(Dataset excerpts)
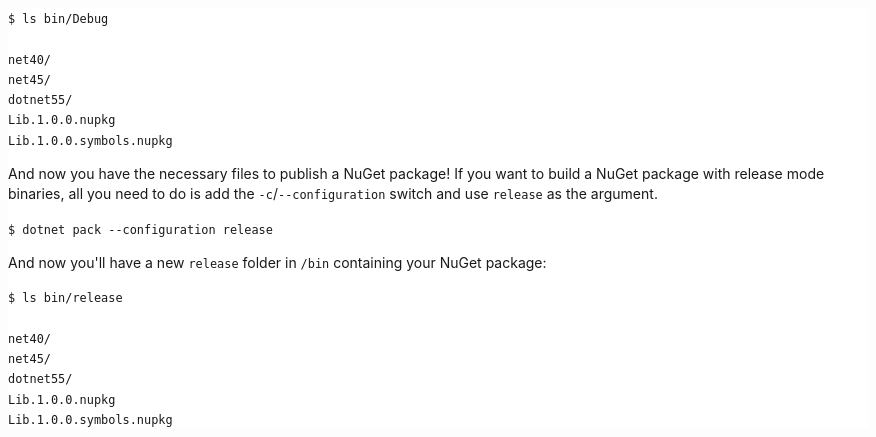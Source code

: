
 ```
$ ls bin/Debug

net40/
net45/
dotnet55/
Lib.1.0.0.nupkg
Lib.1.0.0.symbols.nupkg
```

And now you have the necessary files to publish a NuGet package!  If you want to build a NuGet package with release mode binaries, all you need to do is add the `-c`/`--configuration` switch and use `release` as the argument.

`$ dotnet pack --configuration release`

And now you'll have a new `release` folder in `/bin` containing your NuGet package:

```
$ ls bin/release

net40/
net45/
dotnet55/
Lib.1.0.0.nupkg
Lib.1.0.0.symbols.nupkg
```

...

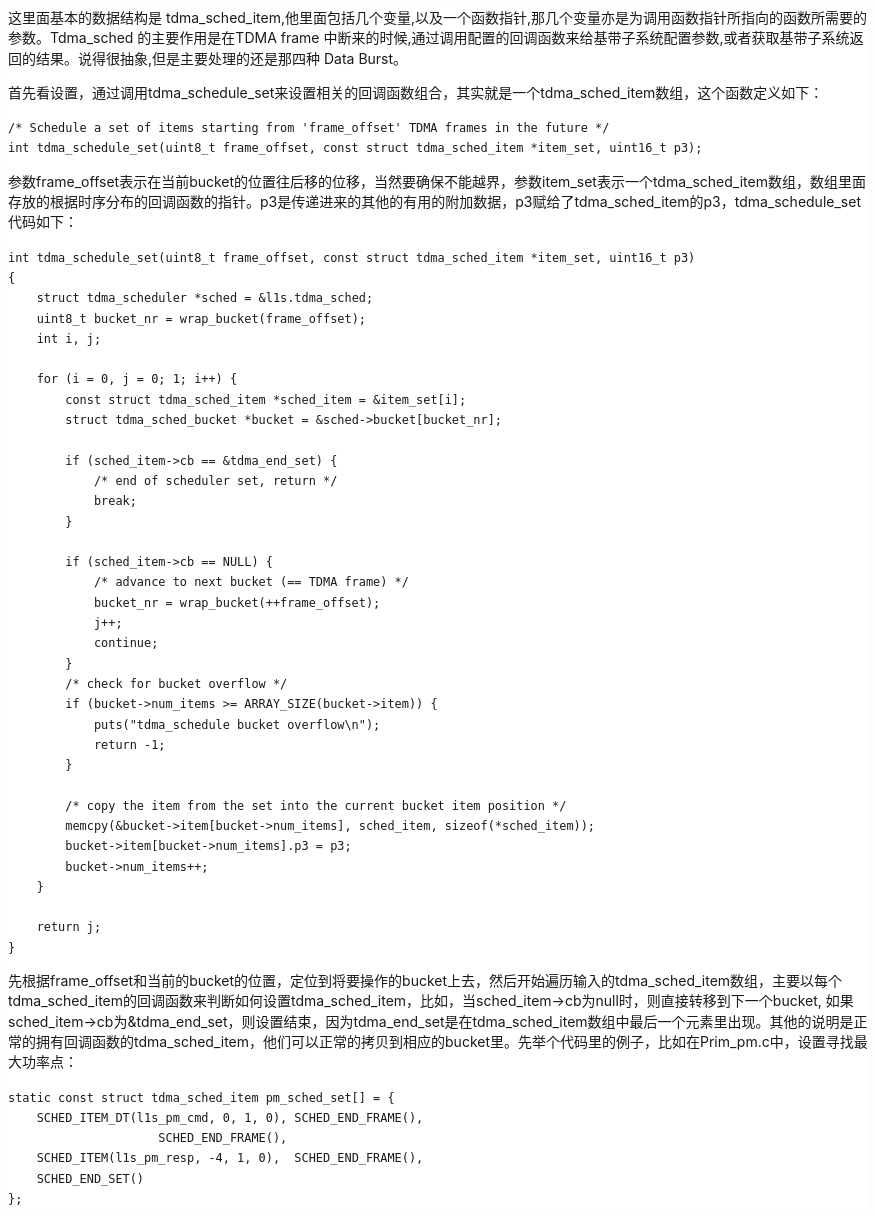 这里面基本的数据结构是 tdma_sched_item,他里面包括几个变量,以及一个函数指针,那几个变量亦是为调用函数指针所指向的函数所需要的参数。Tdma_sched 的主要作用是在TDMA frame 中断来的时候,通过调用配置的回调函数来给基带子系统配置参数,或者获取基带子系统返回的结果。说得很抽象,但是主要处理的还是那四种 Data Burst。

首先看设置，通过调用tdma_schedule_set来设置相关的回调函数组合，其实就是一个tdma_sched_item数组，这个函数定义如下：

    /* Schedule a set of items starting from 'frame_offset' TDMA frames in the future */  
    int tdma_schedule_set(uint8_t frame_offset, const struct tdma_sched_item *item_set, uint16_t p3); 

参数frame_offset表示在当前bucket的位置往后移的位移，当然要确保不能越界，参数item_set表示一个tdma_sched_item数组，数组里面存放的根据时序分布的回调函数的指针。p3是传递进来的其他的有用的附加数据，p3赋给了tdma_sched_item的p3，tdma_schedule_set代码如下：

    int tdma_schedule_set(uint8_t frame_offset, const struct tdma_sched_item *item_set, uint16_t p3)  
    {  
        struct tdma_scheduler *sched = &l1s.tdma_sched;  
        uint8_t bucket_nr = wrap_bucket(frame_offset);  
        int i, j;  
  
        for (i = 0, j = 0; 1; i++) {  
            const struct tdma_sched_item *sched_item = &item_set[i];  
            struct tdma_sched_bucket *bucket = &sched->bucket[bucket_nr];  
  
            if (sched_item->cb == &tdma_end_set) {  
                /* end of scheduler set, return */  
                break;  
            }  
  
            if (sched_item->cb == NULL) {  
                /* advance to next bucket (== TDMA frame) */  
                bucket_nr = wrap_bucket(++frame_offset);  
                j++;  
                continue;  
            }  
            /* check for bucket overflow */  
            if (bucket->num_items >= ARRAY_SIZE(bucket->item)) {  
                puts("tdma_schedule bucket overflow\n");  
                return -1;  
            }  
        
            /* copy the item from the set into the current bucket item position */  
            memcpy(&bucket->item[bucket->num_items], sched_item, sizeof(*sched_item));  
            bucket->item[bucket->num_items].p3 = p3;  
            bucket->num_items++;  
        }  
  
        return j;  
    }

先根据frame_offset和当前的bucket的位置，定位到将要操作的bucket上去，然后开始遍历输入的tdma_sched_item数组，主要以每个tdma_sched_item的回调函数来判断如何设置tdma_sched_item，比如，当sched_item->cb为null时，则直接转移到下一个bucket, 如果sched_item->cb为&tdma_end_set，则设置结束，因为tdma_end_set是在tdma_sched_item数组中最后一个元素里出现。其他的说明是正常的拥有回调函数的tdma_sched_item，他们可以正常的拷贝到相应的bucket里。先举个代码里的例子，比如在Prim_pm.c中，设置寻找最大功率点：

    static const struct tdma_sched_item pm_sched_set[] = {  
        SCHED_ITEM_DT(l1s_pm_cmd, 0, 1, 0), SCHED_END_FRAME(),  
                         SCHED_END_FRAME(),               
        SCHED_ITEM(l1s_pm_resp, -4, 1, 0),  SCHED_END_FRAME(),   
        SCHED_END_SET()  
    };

Goal of the exercise
Show all lines above holding the word "from".

Reply to the task
    /* Schedule a set of items starting from 'frame_offset' TDMA frames in the future */  
            /* copy the item from the set into the current bucket item position */  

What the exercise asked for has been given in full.